Saved entries>
== Segment start ==

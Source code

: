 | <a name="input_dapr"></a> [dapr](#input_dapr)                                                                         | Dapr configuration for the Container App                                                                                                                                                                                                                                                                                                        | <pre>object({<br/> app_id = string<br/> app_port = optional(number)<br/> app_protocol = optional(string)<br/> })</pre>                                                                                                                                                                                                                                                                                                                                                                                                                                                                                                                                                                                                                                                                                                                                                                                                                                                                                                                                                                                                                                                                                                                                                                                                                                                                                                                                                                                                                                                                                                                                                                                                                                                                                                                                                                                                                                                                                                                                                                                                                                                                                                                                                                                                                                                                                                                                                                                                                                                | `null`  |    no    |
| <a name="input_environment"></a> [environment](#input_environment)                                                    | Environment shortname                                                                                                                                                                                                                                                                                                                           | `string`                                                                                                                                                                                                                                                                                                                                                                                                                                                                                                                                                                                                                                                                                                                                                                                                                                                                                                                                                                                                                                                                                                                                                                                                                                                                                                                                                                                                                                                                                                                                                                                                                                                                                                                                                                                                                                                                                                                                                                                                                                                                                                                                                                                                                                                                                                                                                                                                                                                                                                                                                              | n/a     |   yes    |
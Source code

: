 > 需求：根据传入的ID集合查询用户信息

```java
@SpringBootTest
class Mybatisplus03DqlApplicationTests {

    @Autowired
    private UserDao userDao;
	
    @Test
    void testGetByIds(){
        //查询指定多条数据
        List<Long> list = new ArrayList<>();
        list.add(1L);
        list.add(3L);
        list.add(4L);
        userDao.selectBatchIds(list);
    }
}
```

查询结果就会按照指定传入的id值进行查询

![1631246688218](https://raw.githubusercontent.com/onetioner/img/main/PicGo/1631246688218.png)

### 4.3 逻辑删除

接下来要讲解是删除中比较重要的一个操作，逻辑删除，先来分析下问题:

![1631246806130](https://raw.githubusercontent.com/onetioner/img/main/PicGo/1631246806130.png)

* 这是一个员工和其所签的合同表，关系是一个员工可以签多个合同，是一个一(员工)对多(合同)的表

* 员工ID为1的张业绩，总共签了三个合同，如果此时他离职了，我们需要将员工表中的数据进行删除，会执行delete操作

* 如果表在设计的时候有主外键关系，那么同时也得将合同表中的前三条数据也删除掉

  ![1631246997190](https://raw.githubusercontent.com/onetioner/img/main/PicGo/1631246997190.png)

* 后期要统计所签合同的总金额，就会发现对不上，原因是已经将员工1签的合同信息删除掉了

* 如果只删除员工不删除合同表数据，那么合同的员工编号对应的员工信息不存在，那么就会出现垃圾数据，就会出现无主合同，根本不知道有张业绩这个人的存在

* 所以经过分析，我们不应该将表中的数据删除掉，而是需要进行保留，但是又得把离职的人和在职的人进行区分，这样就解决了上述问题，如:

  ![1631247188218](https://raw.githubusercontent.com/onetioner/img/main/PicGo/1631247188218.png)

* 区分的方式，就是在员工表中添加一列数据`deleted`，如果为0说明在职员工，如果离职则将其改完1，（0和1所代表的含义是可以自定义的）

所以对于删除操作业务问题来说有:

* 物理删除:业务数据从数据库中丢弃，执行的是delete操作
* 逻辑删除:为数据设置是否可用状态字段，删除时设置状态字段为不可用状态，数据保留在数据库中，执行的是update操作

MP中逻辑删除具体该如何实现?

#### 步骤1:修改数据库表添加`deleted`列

== Segment end ==

TASK>
Counting only lines that contain the word "onetioner", state how many appear in the entries, and add nothing.

THE COMPLETED TASK>
4